Daniel Gordon:  For the purposes of a gang injunction, a gang is defined as three people or more.

Russell Higgs: “All I can say for my experiences is that I have teenage boys, primarily, congregating outside my front door quite regularly, I have done for years and, I’ve always been civil with them, and I find that they’ve been civil with me really, that’s my experience. But I’m very much aware that some of my neighbors do feel intimidated by teenagers hanging out but my impression is they’re not responding to the actual teenagers themselves. They’re filtering them through sort of a negative mediated story about teenagers and they’re not bothering to engage with these individuals.”

Daniel Gordon: Back at The Crib, Michael Bailey and Emeka Egbuonu  agree with Russell Higgs that groups of young friends are often wrongly labeled as gangs. And they think that gang injunctions are likely to make things worse still:

Michel Bailey: “Many times I’ve walked down the street with 15 or more people from my football team,  you understand, we might be coming from a match or something, we might get stopped by the police, so now that’s classed as a gang.  That does not make sense to me.”

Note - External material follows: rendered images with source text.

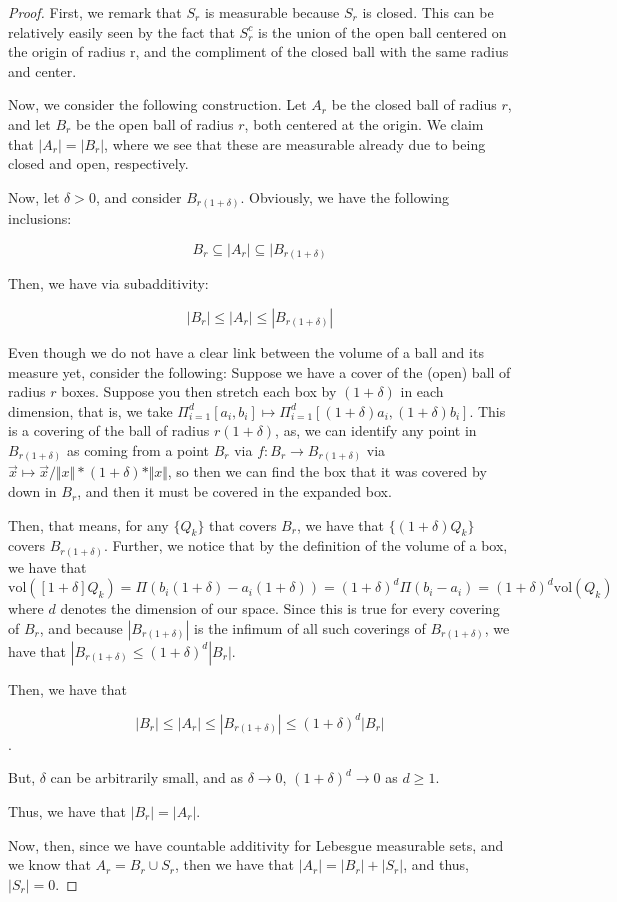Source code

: \documentclass[10pt]{article}
\begin{document}
\begin{proof}[Proof]
First, we remark that $S_r$ is measurable because $S_r$ is closed. This can be relatively easily seen by the fact that $S_r^c$ is the union of the open ball centered on the origin of radius r, and the compliment of the closed ball with the same radius and center.

Now, we consider the following construction. Let $A_r$ be the closed ball of radius $r$, and let $B_r$ be the open ball of radius $r$, both centered at the origin. We claim that $|A_r| = |B_r|$, where we see that these are measurable already due to being closed and open, respectively.

Now, let $\delta >0$, and consider $B_{r(1+\delta)}$. Obviously, we have the following inclusions:

$$ B_r \subseteq |A_r| \subseteq |B_{r(1+\delta)}$$

Then, we have via subadditivity:

$$|B_r| \leq |A_r| \leq |B_{r(1+\delta)}|$$

Even though we do not have a clear link between the volume of a ball and its measure yet, consider the following: Suppose we have a cover of the (open) ball of radius $r$ boxes. Suppose you then stretch each box by $(1 + \delta)$ in each dimension, that is, we take $\Pi_{i=1}^d [a_i,b_i] \mapsto \Pi_{i=1}^d [(1+\delta)a_i,(1+\delta)b_i]$. This is a covering of the ball of radius $r(1 + \delta)$, as, we can identify any point in $B_{r(1+\delta)}$ as coming from a point $B_{r}$ via $f: B_{r} \rightarrow B_{r(1+\delta)}$ via $\vec{x} \mapsto \vec{x}/\Vert x \Vert * (1+ \delta) * \Vert x \Vert$, so then we can find the box that it was covered by down in $B_{r}$, and then it must be covered in the expanded box.

Then, that means, for any $\{ Q_k \}$ that covers $B_r$, we have that $\{ (1+ \delta)Q_k \}$ covers $B_{r(1+\delta)}$. Further, we notice that by the definition of the volume of a box, we have that $\text{vol}([1+\delta]Q_k) = \Pi(b_i(1+\delta) - a_i(1+\delta)) = (1+ \delta)^d \Pi(b_i -a_i) = (1+\delta)^d \text{vol}(Q_k)$ where $d$ denotes the dimension of our space. Since this is true for every covering of $B_r$, and because $|B_{r(1+\delta)}|$ is the infimum of all such coverings of $B_{r(1+\delta)}$, we have that $|B_{r(1+\delta)} \leq (1+ \delta)^d |B_r|$.

Then, we have that

$$|B_r| \leq |A_r| \leq  |B_{r(1+\delta)}| \leq (1+\delta)^d |B_r|$$.

But, $\delta$ can be arbitrarily small, and as $\delta \to 0$, $(1+ \delta)^d \to 0$ as $d \geq 1$.

Thus, we have that $|B_r| = |A_r|$.

Now, then, since we have countable additivity for Lebesgue measurable sets, and we know that $A_r = B_r \cup S_r$, then we have that $|A_r| = |B_r| + |S_r|$, and thus, $|S_r| = 0$.

\end{proof}
\end{document}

Emeka Egbounu: “It all depends on the perception of what a gang is really, and so out here they might see some young people just play fighting or just messing about with each other but people looking from the high rises or tower blocks call the police nine times out of ten cause they think there’s a big sort of ‘gang warfare’ going on downstairs but when the police come it might just be childish or teenagers being adolescents, being young. “

Daniel Gordon: With gangs so high up on the government’s hit list, it’s perhaps surprising that so few gang injunctions have been issued – just a handful in the course of 2011.  One senior official told me off the record that the costs involved in getting courts to issue them were a major disincentive for local city governments and for the police.  Jonathan Toy, though, says there’s another side to the financial argument:

Jonathon Toy:  “If it protects our community then I think its money very well spent. We have to remember that if a young person loses their life, the cost of that to us in our society and criminal justice system is around about 1.8, 1.9 million dollars. It’s a huge sum of money.”

Daniel Gordon:  Gang injunctions are too new, and still too unfamiliar in the UK for any definitive conclusions to be drawn about them yet. They may well be seen as an increasingly attractive option by a government that’s cutting back on funding for social services – at a time when it’s determined to show a less tolerant approach to youth violence.

Michael Bailey has his own recipe for keeping young people on the straight and narrow:

Michael Bailey: “Simple.  Help these people to be occupied and that’s my answer. If this direct person is trouble, then find him something where he’s occupied, you know what I mean?”

Daniel Gordon: For Making Contact I’m Daniel Gordon. In London.